Anne Lönnqvist was born in Somero, Finland, in 1977. She received the Master of Science (Tech.) (with honors), Licentiate of Science (Tech.), and Doctor of Science (Tech.) degrees in electrical engineering from the Helsinki University of Technology (TKK), Espoo, Finland, in 2001, 2004, and 2006, respectively. From 2000 to 2007, she was a Research Engineer at the TKK Radio Laboratory, where she was involved with submillimeter-wave antenna testing for the European Space Agency (ESA). Additionally, she was developing techniques for measuring radar cross section of scaled models of targets and reflectivity of radar-absorbing materials at submillimeterwavelengths. Since March 2007, she has been with the Remote Sensing Group, VTT Technical Research Centre of Finland, Espoo. Her current research interests include fully polarimetric SAR imagery.
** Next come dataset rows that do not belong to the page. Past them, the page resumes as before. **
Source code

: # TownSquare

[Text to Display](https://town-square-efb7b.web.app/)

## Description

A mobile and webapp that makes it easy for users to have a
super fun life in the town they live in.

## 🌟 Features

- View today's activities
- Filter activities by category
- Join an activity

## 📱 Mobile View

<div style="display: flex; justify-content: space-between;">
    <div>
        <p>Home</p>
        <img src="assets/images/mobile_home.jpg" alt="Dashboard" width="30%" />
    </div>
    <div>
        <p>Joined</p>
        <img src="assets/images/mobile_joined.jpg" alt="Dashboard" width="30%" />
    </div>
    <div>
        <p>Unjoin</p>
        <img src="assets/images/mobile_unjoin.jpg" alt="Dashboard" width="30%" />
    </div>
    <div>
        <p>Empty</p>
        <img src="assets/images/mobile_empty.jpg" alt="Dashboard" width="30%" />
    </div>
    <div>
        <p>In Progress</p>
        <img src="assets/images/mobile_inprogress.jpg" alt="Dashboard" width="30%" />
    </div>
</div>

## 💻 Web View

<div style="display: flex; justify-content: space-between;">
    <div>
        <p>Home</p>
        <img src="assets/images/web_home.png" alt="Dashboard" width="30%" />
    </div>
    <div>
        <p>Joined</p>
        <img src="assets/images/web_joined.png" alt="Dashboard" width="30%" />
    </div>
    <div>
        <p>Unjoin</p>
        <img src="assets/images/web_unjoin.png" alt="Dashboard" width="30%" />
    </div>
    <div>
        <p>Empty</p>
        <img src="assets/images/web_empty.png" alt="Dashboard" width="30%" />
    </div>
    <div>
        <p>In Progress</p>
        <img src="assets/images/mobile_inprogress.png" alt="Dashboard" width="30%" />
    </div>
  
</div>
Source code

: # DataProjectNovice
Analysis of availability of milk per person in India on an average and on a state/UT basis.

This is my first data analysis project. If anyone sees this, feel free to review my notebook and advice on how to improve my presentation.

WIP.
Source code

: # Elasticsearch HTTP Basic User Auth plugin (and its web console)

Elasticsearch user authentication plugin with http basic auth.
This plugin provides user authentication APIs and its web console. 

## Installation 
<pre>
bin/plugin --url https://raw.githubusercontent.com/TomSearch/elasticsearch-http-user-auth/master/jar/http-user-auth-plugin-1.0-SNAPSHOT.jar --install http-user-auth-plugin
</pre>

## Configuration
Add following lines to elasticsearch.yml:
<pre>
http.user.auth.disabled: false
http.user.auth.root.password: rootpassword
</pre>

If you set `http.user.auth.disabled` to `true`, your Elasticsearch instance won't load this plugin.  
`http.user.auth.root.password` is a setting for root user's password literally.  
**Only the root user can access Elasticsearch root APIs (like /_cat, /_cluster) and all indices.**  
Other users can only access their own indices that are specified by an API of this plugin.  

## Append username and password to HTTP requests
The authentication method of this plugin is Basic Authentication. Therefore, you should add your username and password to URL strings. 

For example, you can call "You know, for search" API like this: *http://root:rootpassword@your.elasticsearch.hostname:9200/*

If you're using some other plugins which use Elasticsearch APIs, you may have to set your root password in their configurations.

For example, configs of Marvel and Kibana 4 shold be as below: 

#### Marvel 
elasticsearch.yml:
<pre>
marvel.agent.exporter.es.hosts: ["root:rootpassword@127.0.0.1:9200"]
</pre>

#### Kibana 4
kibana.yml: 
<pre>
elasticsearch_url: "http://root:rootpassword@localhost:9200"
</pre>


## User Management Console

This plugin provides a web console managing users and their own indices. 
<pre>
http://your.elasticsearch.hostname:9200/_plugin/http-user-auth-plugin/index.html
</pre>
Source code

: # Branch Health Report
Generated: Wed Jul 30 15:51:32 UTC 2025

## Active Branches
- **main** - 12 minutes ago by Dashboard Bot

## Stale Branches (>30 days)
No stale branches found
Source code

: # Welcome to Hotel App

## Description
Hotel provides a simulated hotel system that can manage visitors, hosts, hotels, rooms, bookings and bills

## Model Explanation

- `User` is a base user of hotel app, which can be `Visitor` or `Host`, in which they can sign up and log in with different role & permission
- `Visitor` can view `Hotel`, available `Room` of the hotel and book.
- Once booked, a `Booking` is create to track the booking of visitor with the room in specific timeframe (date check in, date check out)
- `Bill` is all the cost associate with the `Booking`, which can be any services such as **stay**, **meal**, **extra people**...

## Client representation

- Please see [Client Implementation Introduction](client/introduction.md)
Yrjö Rauste was born in Espoo, Finland, in 1956. He received the M.S. degree in surveying and mapping, the Licentiate of Technology, and the Doctor of Science (Tech.) degrees from the Helsinki University of Technology, Espoo, Finland in 1983, 1989, and 2006, respectively. Since 1979, he has been with VTT Technical Research Centre of Finland, Espoo, Finland except for visits to other research centers and his military service in 1983. From 1986 to 1987, he was a Visiting Scientist with the Institute for Image Processing and Computer Graphics, Graz Research Center, Graz, Austria. From 1997 to 1999, he was a Postdoctoral Grant Holder with the Joint Research Centre (JRC), European Commission, Ispra, Italy. From 1994 to 1996, he also served as the Secretary of the Finnish Society of Photogrammetry and Remote Sensing. He is currently a Senior Research Scientist with the Remote Sensing Group, VTT Technical Research Centre of Finland. His research interests include application of SAR image analysis and processing (particularly in forestry applications) and forest fire detection using optical satellite data.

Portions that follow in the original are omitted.